**Exercise objective**
If a line of the records holds the word "Wong", copy it out.

Items from a data source:
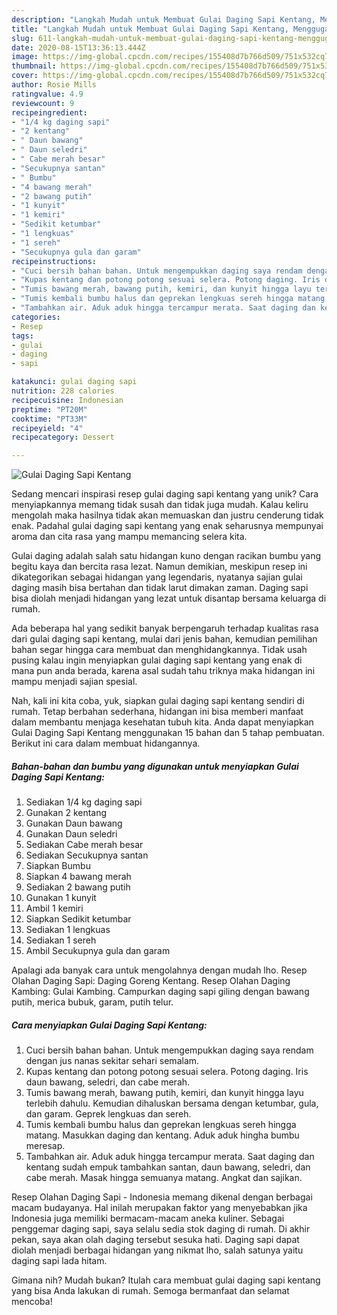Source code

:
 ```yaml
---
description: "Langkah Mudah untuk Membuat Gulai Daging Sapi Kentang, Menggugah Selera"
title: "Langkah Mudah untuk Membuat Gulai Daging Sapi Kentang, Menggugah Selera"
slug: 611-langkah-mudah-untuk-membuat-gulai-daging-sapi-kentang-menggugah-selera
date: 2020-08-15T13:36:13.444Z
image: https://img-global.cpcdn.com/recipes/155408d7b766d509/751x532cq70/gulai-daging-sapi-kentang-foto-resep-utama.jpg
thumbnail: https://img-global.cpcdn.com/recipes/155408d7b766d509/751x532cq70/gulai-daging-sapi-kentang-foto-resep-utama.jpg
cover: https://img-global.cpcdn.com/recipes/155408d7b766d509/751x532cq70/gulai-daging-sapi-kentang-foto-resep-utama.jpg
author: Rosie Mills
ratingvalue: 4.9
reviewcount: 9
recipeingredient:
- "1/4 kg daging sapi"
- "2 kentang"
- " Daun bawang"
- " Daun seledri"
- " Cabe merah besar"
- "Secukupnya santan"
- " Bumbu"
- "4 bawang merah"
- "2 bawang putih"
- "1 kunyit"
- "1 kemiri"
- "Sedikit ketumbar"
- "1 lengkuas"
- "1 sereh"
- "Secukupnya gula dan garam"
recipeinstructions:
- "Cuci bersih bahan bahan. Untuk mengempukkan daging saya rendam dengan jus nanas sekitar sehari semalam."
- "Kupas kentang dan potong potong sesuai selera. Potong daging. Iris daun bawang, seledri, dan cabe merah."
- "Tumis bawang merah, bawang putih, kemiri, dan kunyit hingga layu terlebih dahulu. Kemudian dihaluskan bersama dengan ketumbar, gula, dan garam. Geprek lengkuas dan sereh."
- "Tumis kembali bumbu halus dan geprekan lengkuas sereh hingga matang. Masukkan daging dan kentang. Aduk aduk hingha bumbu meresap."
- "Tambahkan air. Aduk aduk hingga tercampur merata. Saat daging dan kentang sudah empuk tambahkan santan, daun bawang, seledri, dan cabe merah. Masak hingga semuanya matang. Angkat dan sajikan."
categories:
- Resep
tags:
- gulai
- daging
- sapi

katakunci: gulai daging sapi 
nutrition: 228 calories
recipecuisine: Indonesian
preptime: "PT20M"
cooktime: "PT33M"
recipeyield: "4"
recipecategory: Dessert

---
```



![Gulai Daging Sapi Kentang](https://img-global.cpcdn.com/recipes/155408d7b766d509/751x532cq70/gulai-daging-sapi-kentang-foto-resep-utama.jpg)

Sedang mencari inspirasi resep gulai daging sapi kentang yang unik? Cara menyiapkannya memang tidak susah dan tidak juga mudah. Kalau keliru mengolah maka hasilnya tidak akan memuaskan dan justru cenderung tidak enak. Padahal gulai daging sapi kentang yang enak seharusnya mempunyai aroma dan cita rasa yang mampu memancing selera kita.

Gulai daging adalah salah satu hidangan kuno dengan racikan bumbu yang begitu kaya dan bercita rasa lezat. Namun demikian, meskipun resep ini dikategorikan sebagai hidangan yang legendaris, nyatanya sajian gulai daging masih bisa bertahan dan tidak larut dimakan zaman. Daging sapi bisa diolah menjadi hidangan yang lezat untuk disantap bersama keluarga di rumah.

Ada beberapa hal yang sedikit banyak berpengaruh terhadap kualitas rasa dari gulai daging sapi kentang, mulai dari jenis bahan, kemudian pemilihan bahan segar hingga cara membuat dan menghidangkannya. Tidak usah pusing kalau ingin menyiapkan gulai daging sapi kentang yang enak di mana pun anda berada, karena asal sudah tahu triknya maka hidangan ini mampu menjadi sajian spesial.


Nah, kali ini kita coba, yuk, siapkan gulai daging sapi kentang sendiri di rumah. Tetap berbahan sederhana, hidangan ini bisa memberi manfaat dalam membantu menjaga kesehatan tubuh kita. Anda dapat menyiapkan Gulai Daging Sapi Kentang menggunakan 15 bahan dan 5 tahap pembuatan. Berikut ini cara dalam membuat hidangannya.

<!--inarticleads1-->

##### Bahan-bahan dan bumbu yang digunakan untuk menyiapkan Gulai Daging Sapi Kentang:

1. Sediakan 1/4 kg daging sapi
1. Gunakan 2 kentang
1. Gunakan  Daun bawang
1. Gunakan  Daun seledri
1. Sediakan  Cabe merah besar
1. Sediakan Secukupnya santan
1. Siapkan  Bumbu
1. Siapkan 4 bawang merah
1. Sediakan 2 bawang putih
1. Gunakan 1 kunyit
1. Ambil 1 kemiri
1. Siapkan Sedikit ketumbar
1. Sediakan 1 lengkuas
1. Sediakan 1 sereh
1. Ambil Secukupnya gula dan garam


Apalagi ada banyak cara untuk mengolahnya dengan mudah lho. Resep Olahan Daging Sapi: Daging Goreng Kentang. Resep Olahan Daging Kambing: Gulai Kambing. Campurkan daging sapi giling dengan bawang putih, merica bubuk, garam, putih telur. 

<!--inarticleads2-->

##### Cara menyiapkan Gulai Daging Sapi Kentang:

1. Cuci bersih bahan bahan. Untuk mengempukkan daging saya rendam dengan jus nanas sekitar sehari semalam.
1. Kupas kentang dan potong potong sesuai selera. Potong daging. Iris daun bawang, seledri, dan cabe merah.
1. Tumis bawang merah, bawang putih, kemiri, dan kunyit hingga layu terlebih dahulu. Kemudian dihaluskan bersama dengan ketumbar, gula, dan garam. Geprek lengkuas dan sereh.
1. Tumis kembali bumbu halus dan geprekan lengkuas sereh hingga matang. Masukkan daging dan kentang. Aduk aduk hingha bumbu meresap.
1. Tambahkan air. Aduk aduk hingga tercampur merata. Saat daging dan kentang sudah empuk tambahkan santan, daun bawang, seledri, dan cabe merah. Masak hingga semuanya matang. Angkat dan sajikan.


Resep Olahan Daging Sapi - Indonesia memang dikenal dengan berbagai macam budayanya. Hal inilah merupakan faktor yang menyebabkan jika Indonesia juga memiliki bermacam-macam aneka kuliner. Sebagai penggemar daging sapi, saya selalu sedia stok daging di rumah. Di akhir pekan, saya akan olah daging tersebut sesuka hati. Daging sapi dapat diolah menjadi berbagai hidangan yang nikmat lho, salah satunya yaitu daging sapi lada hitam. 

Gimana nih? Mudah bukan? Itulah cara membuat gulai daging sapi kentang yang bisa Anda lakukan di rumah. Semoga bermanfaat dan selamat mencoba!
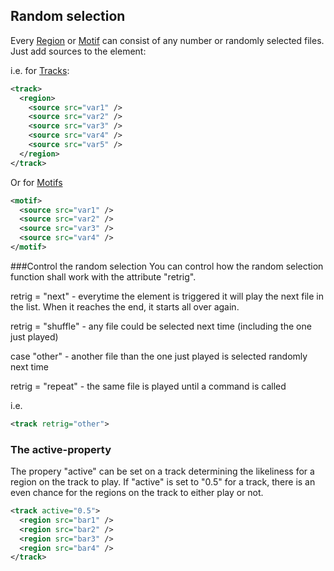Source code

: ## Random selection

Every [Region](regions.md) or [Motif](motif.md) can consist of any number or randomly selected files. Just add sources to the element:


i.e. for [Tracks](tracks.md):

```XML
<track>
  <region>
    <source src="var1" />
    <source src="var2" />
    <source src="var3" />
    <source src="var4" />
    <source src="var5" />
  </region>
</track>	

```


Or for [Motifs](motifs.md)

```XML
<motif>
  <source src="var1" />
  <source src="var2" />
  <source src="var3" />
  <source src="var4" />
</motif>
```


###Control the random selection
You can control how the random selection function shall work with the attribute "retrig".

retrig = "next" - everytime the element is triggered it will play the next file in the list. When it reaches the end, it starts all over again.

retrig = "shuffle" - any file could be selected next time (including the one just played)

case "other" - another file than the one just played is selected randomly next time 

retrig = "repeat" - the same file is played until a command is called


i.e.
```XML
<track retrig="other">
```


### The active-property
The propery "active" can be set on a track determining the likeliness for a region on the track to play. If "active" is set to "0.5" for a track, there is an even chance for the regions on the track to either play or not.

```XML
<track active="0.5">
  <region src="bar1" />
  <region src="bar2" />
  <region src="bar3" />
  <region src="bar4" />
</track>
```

==

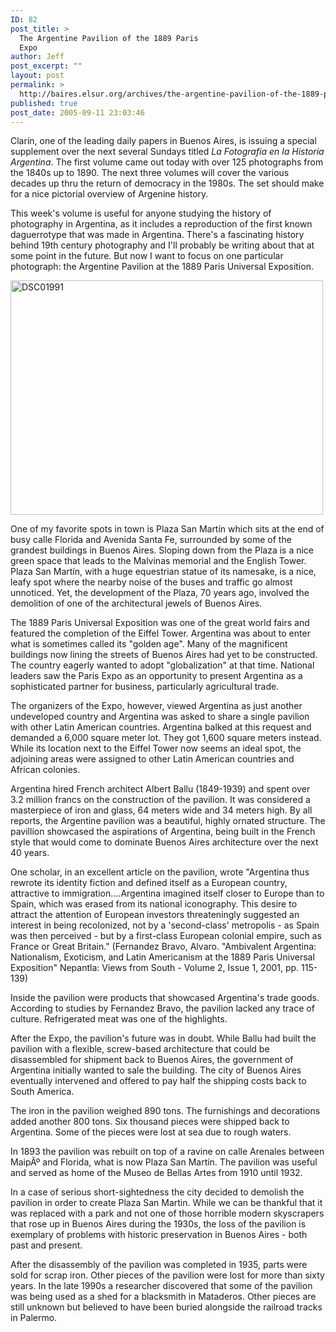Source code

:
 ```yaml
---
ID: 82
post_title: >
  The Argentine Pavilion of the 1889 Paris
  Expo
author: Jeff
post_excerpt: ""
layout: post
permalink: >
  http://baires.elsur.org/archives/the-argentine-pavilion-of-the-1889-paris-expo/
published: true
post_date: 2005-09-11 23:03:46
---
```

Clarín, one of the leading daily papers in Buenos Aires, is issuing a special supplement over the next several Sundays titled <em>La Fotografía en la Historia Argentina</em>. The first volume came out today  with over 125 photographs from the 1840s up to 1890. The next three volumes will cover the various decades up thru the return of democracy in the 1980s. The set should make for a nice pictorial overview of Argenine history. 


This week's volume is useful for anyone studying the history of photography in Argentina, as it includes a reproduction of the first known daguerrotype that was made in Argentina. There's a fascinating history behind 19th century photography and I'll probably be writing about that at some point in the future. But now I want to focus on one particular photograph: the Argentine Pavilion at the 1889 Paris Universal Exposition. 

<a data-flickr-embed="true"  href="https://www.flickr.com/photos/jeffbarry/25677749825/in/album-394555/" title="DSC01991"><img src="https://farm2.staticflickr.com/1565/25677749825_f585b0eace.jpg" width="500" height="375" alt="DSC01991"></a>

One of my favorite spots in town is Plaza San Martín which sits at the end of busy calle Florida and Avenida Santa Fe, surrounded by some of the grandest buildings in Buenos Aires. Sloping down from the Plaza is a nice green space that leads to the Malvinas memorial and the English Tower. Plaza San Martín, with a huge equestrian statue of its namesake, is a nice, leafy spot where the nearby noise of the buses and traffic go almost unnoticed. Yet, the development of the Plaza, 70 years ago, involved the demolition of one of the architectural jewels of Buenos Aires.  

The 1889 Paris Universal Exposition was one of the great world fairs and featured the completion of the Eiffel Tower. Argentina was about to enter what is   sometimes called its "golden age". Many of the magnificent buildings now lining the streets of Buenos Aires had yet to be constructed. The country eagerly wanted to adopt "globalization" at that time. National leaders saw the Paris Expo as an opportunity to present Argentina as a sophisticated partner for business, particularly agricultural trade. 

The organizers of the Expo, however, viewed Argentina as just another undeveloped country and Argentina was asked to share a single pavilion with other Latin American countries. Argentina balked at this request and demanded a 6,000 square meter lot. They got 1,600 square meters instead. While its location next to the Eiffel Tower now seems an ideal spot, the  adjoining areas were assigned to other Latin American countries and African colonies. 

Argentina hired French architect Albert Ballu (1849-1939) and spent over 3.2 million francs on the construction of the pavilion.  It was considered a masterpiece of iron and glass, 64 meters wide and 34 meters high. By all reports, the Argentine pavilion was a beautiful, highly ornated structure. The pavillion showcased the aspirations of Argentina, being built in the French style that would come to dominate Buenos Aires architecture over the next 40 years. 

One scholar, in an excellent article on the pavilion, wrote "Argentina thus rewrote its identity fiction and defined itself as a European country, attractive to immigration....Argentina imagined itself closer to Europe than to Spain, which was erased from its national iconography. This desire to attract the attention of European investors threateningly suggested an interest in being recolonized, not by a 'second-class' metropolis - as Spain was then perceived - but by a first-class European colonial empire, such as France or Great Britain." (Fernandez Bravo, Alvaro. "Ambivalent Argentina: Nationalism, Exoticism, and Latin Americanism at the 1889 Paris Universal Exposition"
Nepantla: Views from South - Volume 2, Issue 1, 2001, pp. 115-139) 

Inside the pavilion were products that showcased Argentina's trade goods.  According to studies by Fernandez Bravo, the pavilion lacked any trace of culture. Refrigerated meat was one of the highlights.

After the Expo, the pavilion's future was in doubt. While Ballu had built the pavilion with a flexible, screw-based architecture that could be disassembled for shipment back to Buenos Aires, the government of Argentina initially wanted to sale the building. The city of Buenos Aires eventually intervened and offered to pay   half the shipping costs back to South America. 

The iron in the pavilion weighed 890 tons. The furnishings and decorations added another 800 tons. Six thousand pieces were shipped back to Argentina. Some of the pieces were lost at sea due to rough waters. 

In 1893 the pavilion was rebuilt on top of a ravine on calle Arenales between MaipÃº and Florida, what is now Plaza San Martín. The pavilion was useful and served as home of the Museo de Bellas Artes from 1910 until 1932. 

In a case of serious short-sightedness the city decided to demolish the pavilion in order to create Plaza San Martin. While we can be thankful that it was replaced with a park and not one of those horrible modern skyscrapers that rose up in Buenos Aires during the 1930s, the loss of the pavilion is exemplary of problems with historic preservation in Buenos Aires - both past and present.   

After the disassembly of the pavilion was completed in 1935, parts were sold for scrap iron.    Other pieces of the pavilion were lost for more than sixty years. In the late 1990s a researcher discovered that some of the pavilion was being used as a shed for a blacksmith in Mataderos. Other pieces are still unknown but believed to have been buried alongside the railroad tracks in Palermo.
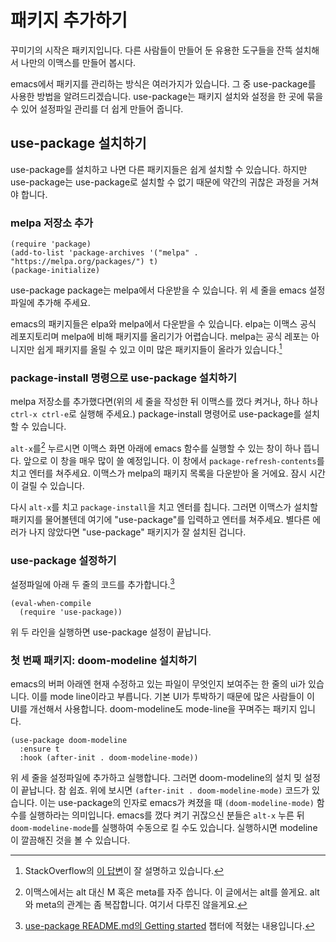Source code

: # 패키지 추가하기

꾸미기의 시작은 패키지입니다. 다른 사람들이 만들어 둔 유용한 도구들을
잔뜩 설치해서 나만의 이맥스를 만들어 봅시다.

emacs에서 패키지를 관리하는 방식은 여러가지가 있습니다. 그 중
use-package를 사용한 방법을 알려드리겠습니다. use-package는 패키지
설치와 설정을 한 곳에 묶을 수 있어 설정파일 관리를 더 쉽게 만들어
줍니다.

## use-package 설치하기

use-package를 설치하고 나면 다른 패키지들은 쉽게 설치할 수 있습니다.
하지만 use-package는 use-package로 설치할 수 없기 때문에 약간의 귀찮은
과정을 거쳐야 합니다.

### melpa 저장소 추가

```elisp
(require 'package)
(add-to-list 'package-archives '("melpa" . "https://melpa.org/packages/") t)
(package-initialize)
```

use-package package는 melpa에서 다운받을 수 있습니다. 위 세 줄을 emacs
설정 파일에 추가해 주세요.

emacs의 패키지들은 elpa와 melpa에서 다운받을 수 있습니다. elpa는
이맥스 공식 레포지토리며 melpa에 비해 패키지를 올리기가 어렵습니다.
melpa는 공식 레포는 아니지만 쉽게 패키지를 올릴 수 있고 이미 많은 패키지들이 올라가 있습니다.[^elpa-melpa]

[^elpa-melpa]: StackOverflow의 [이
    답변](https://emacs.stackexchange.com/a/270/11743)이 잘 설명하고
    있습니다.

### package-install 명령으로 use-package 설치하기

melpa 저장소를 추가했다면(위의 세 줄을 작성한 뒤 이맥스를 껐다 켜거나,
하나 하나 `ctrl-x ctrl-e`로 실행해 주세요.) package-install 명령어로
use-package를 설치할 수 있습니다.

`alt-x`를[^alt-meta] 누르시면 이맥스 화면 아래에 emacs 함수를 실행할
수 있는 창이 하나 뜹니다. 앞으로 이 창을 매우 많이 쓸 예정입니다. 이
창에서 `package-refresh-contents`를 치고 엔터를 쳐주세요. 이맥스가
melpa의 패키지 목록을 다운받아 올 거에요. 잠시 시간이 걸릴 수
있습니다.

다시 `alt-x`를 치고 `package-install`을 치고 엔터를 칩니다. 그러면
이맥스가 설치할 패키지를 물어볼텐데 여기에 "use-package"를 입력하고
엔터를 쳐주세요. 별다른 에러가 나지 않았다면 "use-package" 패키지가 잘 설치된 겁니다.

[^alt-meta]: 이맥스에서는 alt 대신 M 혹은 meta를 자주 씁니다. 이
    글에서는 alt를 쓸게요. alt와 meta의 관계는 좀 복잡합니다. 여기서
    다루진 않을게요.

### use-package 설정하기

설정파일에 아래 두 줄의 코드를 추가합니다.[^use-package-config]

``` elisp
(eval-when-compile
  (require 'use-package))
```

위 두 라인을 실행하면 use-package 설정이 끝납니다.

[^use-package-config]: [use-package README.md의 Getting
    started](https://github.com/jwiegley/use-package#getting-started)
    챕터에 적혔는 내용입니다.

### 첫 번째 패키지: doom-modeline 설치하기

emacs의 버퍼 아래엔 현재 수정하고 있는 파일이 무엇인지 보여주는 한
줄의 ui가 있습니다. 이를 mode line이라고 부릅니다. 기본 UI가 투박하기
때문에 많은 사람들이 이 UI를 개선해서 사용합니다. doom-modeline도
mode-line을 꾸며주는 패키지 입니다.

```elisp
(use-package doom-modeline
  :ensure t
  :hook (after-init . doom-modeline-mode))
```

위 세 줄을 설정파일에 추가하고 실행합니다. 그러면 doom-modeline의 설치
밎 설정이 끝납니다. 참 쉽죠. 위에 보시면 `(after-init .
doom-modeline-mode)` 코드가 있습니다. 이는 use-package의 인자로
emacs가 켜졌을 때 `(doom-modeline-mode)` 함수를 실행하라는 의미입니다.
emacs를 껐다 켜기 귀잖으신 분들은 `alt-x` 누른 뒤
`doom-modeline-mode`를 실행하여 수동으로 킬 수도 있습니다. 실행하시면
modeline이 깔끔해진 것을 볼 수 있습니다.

==

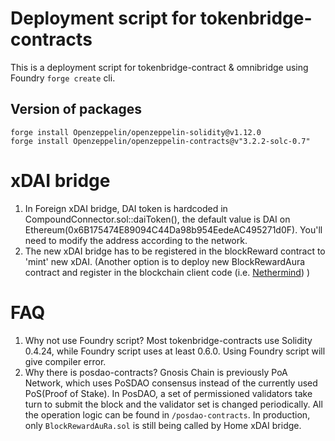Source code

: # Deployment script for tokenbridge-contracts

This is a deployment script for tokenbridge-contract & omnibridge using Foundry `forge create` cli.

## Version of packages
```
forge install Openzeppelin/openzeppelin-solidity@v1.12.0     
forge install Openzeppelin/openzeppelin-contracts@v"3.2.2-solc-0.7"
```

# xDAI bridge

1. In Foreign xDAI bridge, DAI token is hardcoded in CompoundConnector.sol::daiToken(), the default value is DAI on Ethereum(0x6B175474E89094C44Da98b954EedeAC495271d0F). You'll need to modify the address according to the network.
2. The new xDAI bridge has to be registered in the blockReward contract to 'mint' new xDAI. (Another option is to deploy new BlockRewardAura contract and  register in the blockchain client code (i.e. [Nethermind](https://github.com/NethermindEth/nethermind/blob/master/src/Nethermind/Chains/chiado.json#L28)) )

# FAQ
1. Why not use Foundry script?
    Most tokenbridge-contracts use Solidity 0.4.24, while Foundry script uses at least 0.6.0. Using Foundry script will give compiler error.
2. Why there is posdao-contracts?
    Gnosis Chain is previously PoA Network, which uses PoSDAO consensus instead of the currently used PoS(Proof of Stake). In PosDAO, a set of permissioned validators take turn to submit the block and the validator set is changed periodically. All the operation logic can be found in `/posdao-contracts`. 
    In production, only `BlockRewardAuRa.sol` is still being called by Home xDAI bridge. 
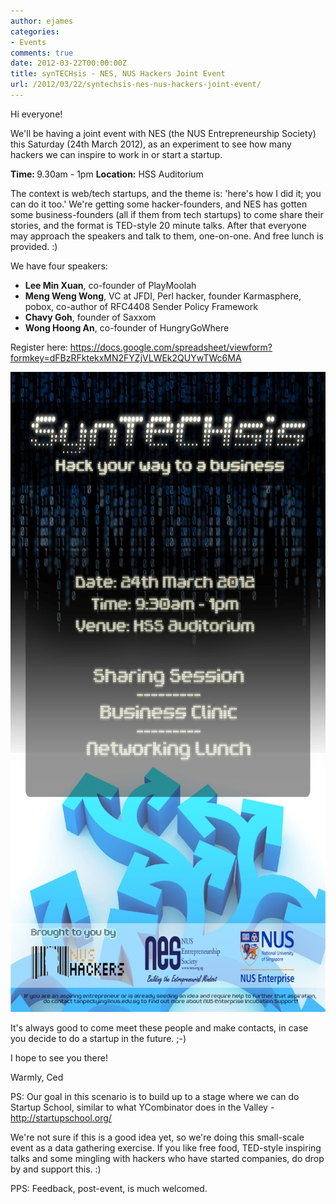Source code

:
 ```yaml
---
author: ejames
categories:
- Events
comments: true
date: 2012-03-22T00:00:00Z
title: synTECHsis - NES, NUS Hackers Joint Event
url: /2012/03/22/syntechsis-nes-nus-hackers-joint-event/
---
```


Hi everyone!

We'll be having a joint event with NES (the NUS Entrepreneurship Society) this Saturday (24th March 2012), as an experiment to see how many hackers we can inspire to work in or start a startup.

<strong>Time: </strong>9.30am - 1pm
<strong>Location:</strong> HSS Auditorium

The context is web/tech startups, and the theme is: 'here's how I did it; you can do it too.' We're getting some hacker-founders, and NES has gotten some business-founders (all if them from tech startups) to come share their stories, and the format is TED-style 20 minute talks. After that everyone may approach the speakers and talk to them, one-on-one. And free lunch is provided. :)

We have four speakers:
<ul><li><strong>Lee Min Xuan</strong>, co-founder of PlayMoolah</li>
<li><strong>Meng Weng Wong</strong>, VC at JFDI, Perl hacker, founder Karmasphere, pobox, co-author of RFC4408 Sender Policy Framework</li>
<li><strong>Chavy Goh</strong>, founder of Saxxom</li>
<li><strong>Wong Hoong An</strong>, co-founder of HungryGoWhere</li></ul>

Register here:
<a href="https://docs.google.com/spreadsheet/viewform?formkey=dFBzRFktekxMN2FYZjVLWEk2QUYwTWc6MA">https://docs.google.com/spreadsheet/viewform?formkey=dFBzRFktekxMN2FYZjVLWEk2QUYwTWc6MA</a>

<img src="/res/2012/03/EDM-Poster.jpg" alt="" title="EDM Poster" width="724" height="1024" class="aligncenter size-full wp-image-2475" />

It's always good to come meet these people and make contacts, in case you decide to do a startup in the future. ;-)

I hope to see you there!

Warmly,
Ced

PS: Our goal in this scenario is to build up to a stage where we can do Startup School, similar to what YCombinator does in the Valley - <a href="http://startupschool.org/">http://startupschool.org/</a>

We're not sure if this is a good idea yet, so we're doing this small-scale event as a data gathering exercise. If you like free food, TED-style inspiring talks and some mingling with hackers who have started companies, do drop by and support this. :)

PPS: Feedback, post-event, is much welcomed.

**Written reply**
<li><strong>Meng Weng Wong</strong>, VC at JFDI, Perl hacker, founder Karmasphere, pobox, co-author of RFC4408 Sender Policy Framework</li>
<li><strong>Wong Hoong An</strong>, co-founder of HungryGoWhere</li></ul>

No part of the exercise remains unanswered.